I was recently approached by Drake regarding a lease for mineral rights I inherited and this is my first time dealing with this. At what point would you recommend getting a law firm involved to look over things? I feel with the amount I own it might not be financially beneficial for me to get a firm involved but at the same time I don’t want to be taken advantage of.
It depends upon a lot of things. The location within the County, Survey and Abstract number, the number of Net. Mineral Acres you own. A law firm that deals with oil and gas leasing a lot. No local law firms in Houston County are qualified. In a lot of cases you might can not afford to not use a good law firm. Good Luck
You can get quite a bit done at the start. Make them define the royalty percentage, bonus amount per acre, and the term of the OGL. Let them know you want them to provide an OGL that include a horizontal and vertical Pugh clause as well as a no cost royalty clause. Tell them to strike the warranty provision. Finally let them know you will most likely provide a copy of the OGL to your attorney for final review. You want them to prepare the OGL since that will save you time in negotiation. It is easier for an attorney to review a document then produce one from scratch.
With all that said, you are not a professional and will not know if these changes they present are favorable to your interest. Get a review by a professional you can trust. Good luck
If a mineral owner is approached about leasing it is a good idea to ask the Name of the landman, his broker’s name, the company name, their phone #'s both office & cell, their email addresses and the brokers mailing address & request that they send you a copy by email of the proposed lease terms.
What did Drake offer? Still low balling?
Three-year Lease, with Three-year option to extend 18.75% Royalty Bonus Payment of $350.00 per Net Mineral Acre
Drake made me the same verbal offer just today. I’m still waiting on the survey and abstract number, and also waiting on a written offer before sending it to my attorney (I’m very fortunate to have an oil and gas attorney in the family) I’ll share what I learn.
I got the same offer from Drake yesterday. From what I am told they have a large buy area. I am not sure the offers will get much better until their is competition arrives or they get to drilling and are forced to pay more. Do we know the company for whom Drake is buying?
Drake recently offered one big mineral owner $500 per acre bonus North of Latexo. Then offered the next door neighbor $200 per acre bonus.
Drake is leasing for Chesapeake Exploration LLC. AKA Expand
Tell them in the future that if they come back with a better offer that the lease will have to be dated the day they originally made you the low ball offer!
I reviewed the standard lease that is being proposed by Drake. The thing is a cesspool. Two clauses that caught my eye immediately are Paragraph 12 and 13.
Paragraph 12 is the same clause that several operators started using years ago regarding preferential right to purchase in the event of a top lease. It has always been a problem that had to be eliminated.

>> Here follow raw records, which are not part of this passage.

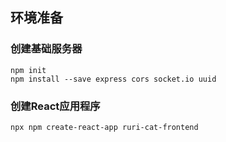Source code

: ## 环境准备

### 创建基础服务器

```shell
npm init
npm install --save express cors socket.io uuid
```

### 创建React应用程序

```shell
npx npm create-react-app ruri-cat-frontend
```

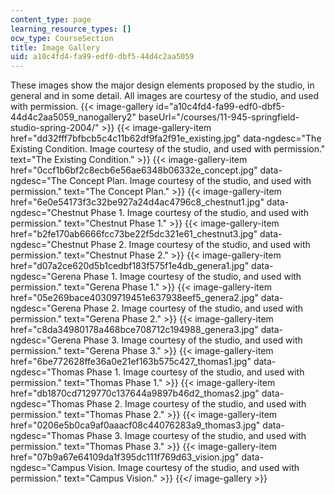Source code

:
 ```yaml
---
content_type: page
learning_resource_types: []
ocw_type: CourseSection
title: Image Gallery
uid: a10c4fd4-fa99-edf0-dbf5-44d4c2aa5059
---
```


These images show the major design elements proposed by the studio, in general and in some detail. All images are courtesy of the studio, and used with permission.
{{< image-gallery id="a10c4fd4-fa99-edf0-dbf5-44d4c2aa5059_nanogallery2" baseUrl="/courses/11-945-springfield-studio-spring-2004/" >}}
{{< image-gallery-item href="dd32fff7bfbcb5c4c11b62df9fa2f91e_existing.jpg" data-ngdesc="The Existing Condition. Image courtesy of the studio, and used with permission." text="The Existing Condition." >}}
{{< image-gallery-item href="0ccf1b6bf2c8ecb6e56ae6348b06332e_concept.jpg" data-ngdesc="The Concept Plan. Image courtesy of the studio, and used with permission." text="The Concept Plan." >}}
{{< image-gallery-item href="6e0e54173f3c32be927a24d4ac4796c8_chestnut1.jpg" data-ngdesc="Chestnut Phase 1. Image courtesy of the studio, and used with permission." text="Chestnut Phase 1." >}}
{{< image-gallery-item href="b2fe170ab6666fcc73be22f5dc321e61_chestnut3.jpg" data-ngdesc="Chestnut Phase 2. Image courtesy of the studio, and used with permission." text="Chestnut Phase 2." >}}
{{< image-gallery-item href="d07a2ce620d5b1cedbf183f575f1e4db_genera1.jpg" data-ngdesc="Gerena Phase 1. Image courtesy of the studio, and used with permission." text="Gerena Phase 1." >}}
{{< image-gallery-item href="05e269bace40309719451e637938eef5_genera2.jpg" data-ngdesc="Gerena Phase 2. Image courtesy of the studio, and used with permission." text="Gerena Phase 2." >}}
{{< image-gallery-item href="c8da34980178a468bce708712c194988_genera3.jpg" data-ngdesc="Gerena Phase 3. Image courtesy of the studio, and used with permission." text="Gerena Phase 3." >}}
{{< image-gallery-item href="6be772628ffe36a0e21ef163b575c427_thomas1.jpg" data-ngdesc="Thomas Phase 1. Image courtesy of the studio, and used with permission." text="Thomas Phase 1." >}}
{{< image-gallery-item href="db1870cd7129770c137644a9897b46d2_thomas2.jpg" data-ngdesc="Thomas Phase 2. Image courtesy of the studio, and used with permission." text="Thomas Phase 2." >}}
{{< image-gallery-item href="0206e5b0ca9af0aaacf08c44076283a9_thomas3.jpg" data-ngdesc="Thomas Phase 3. Image courtesy of the studio, and used with permission." text="Thomas Phase 3." >}}
{{< image-gallery-item href="07b9a67e64109da1f395dc111f769d63_vision.jpg" data-ngdesc="Campus Vision. Image courtesy of the studio, and used with permission." text="Campus Vision." >}}
{{</ image-gallery >}}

Paragraph 13 is one that I haven’t seen before. It extends the “preferential right to purchase” in the event the mineral owner receives an offer to purchase their retained rights. It is unconscionable that this should be included in a lease form without disclosure, particularly when a memorandum is being filed and this provision is not public record. If you think about this it could cause a huge amount of problems down the road. Does this create a problem when familys execute mineral deeds for estate management purposes? What if the mineral owner sells to a third party and the spends the money before this onerous language is discovered? Will the preferential right of Drake, or their Assignees, depress the price of the offers the mineral owners receive?
The clause is disclosed because it is in the OGL. The Memo and the OGL are executed at the same time. Too many execute an OGL thinking it is “Standard Terms” because they want the money and do not want to pay for professional help. Most Lessee’s will not balk at striking the provisions with the most modest challenge.
Lessor’s need to understand this is a negotiation with a professional that is well prepared and wants to achieve the best terms for the company. Time is in the Lessor’s favor, so use that advantage well.